[PROBLEM STATEMENT]:
Look through the listing below and report every line that contains "table".

=== EXERCISE MATERIALS ===

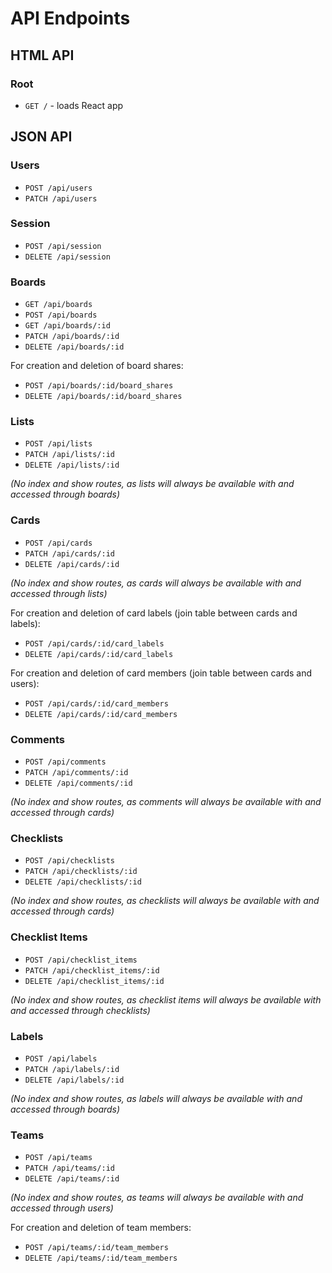 # API Endpoints

## HTML API

### Root

- `GET /` - loads React app

## JSON API

### Users

- `POST /api/users`
- `PATCH /api/users`

### Session

- `POST /api/session`
- `DELETE /api/session`

### Boards

- `GET /api/boards`
- `POST /api/boards`
- `GET /api/boards/:id`
- `PATCH /api/boards/:id`
- `DELETE /api/boards/:id`

For creation and deletion of board shares:

- `POST /api/boards/:id/board_shares`
- `DELETE /api/boards/:id/board_shares`

### Lists

- `POST /api/lists`
- `PATCH /api/lists/:id`
- `DELETE /api/lists/:id`

_(No index and show routes, as lists will always be available with and accessed through boards)_

### Cards

- `POST /api/cards`
- `PATCH /api/cards/:id`
- `DELETE /api/cards/:id`

_(No index and show routes, as cards will always be available with and accessed through lists)_

For creation and deletion of card labels (join table between cards and labels):

- `POST /api/cards/:id/card_labels`
- `DELETE /api/cards/:id/card_labels`

For creation and deletion of card members (join table between cards and users):

- `POST /api/cards/:id/card_members`
- `DELETE /api/cards/:id/card_members`

### Comments

- `POST /api/comments`
- `PATCH /api/comments/:id`
- `DELETE /api/comments/:id`

_(No index and show routes, as comments will always be available with and accessed through cards)_

### Checklists

- `POST /api/checklists`
- `PATCH /api/checklists/:id`
- `DELETE /api/checklists/:id`

_(No index and show routes, as checklists will always be available with and accessed through cards)_

### Checklist Items

- `POST /api/checklist_items`
- `PATCH /api/checklist_items/:id`
- `DELETE /api/checklist_items/:id`

_(No index and show routes, as checklist items will always be available with and accessed through checklists)_

### Labels

- `POST /api/labels`
- `PATCH /api/labels/:id`
- `DELETE /api/labels/:id`

_(No index and show routes, as labels will always be available with and accessed through boards)_

### Teams

- `POST /api/teams`
- `PATCH /api/teams/:id`
- `DELETE /api/teams/:id`

_(No index and show routes, as teams will always be available with and accessed through users)_

For creation and deletion of team members:

- `POST /api/teams/:id/team_members`
- `DELETE /api/teams/:id/team_members`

===

[YOUR RESPONSE]:
For creation and deletion of card labels (join table between cards and labels):
For creation and deletion of card members (join table between cards and users):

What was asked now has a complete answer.